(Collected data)

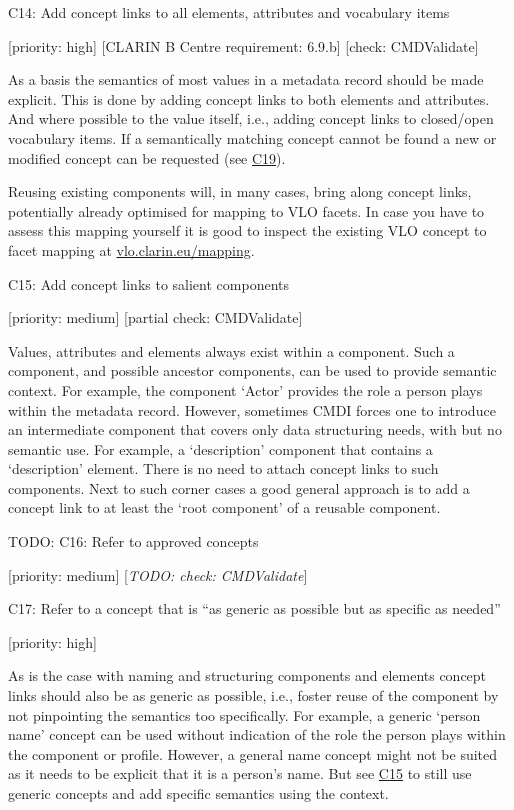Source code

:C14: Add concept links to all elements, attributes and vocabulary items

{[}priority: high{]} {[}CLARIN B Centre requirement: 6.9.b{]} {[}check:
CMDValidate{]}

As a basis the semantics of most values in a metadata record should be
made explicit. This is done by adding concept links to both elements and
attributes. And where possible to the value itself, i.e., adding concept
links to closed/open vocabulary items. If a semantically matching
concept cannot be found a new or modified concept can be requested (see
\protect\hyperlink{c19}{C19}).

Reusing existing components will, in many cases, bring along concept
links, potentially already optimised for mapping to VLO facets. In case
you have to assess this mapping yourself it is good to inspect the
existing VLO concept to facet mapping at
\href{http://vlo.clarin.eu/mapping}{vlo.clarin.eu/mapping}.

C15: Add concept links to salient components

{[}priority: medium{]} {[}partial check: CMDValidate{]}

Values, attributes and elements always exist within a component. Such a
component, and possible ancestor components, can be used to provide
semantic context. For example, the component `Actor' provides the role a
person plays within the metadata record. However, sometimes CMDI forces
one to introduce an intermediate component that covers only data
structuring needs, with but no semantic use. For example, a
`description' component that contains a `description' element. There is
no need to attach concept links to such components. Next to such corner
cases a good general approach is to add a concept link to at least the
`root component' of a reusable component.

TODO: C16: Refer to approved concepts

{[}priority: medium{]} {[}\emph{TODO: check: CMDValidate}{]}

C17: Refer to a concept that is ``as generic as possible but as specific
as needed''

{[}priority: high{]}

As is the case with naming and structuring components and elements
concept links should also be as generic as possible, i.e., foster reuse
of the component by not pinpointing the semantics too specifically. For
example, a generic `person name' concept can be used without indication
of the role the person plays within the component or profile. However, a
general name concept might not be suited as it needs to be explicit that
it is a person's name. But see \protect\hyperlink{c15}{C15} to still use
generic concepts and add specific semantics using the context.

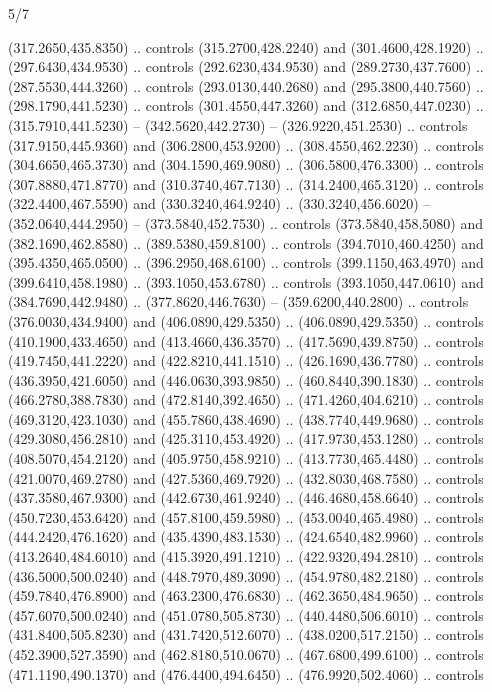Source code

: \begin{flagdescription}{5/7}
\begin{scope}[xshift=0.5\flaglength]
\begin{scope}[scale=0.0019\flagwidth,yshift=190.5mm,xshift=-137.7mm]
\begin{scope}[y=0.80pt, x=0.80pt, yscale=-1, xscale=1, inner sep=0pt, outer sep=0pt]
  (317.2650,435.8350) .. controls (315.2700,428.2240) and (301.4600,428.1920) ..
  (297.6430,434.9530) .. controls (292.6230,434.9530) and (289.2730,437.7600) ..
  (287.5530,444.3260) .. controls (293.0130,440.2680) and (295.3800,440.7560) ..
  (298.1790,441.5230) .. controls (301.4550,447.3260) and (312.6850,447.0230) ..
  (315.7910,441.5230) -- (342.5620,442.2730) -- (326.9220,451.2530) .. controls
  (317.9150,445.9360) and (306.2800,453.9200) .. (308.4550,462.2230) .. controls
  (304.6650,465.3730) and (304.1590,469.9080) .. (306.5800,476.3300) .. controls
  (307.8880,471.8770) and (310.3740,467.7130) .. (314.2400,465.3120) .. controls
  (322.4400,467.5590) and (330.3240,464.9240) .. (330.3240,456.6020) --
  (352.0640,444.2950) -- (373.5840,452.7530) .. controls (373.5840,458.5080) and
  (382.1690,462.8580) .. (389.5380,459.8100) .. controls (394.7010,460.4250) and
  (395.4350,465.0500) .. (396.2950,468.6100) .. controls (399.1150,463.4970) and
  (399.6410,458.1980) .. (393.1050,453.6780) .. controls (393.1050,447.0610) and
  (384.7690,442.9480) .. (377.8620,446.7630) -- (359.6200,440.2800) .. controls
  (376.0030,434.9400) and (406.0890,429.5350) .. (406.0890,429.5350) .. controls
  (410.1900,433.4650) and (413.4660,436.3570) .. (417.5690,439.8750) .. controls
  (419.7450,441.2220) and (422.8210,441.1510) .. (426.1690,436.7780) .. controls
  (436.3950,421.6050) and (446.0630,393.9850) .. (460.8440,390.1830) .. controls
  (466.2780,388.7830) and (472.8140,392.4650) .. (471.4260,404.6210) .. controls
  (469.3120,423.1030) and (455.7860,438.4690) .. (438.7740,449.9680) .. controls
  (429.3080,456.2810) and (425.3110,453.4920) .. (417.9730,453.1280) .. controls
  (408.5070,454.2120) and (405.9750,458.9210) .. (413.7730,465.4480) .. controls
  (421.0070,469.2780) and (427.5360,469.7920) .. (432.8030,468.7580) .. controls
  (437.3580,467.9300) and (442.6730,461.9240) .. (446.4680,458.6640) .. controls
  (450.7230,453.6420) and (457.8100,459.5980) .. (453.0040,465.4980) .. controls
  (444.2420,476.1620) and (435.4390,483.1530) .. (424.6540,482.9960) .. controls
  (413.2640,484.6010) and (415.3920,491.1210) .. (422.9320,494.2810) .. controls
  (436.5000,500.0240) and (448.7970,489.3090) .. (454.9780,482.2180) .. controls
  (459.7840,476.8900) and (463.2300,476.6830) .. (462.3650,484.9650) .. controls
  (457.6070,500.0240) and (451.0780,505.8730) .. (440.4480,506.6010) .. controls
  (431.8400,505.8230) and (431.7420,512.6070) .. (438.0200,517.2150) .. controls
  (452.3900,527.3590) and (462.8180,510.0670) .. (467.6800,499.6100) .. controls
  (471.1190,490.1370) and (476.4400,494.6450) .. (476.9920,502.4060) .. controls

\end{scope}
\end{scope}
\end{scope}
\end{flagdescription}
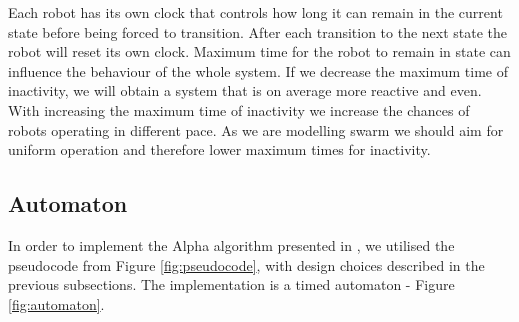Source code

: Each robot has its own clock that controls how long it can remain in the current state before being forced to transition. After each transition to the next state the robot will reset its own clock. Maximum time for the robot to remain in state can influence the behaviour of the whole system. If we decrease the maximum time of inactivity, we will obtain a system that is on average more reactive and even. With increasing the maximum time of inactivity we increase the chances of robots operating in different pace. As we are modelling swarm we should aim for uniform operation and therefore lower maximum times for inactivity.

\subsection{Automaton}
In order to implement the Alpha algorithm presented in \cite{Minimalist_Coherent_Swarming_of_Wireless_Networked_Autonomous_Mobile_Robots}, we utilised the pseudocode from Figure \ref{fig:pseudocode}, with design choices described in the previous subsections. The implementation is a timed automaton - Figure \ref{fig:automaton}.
--
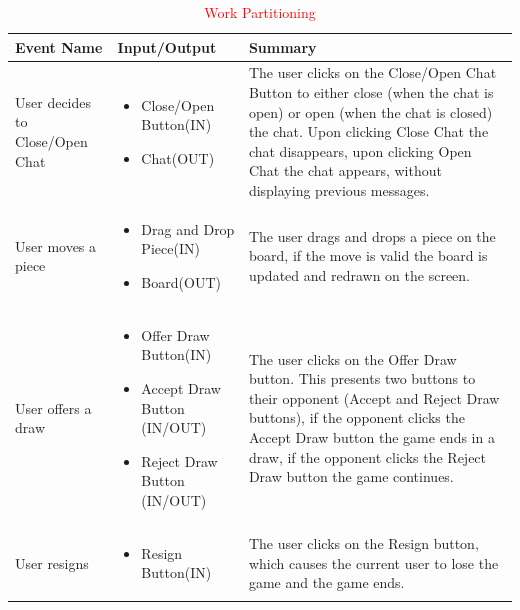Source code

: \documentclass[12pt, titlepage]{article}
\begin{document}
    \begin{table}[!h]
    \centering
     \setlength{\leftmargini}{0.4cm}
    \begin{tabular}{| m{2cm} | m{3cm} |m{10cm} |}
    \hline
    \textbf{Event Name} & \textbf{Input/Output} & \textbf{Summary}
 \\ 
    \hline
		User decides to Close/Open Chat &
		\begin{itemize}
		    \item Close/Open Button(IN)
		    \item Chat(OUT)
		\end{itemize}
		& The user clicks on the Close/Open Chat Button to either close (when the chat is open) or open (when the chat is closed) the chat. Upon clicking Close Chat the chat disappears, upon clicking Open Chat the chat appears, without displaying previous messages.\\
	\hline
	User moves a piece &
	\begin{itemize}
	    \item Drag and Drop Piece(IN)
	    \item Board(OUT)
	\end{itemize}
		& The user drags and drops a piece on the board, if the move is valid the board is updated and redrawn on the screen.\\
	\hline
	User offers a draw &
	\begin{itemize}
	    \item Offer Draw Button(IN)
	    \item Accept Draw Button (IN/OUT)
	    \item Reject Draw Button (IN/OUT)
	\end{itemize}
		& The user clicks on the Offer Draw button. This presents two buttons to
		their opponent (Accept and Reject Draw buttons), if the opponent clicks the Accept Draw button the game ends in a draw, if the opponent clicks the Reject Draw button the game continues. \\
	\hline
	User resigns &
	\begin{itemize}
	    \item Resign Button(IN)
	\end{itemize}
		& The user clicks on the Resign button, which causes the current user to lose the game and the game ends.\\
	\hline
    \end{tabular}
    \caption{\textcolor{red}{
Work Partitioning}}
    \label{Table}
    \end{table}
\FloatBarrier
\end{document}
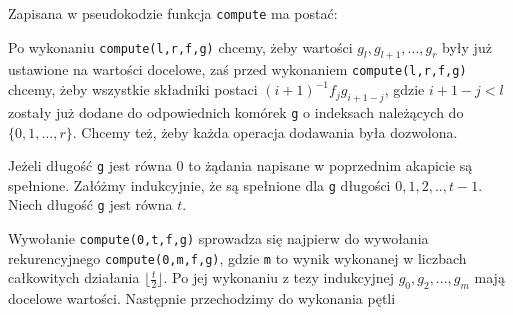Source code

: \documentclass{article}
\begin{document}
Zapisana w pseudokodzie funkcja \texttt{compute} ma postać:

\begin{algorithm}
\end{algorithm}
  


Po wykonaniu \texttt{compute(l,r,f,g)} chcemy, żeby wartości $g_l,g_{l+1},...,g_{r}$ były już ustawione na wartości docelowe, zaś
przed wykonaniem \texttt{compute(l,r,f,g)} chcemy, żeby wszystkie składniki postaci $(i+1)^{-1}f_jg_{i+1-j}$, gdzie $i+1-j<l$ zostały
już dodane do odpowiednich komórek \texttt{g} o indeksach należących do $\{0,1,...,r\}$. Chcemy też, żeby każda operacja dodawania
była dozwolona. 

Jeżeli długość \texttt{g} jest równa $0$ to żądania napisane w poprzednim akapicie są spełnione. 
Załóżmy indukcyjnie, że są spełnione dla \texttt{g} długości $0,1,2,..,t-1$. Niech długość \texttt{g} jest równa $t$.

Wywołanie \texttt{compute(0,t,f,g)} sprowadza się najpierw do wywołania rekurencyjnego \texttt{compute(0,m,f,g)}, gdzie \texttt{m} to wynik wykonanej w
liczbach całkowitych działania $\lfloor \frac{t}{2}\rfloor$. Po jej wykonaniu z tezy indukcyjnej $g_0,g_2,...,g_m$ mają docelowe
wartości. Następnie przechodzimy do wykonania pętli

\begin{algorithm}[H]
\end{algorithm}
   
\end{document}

Directions for this task:
Copy out every line of the data that includes the word "high".

Written reply:
{[}priority: high{]} {[}CLARIN B Centre requirement: 6.9.b{]} {[}check:
{[}priority: high{]}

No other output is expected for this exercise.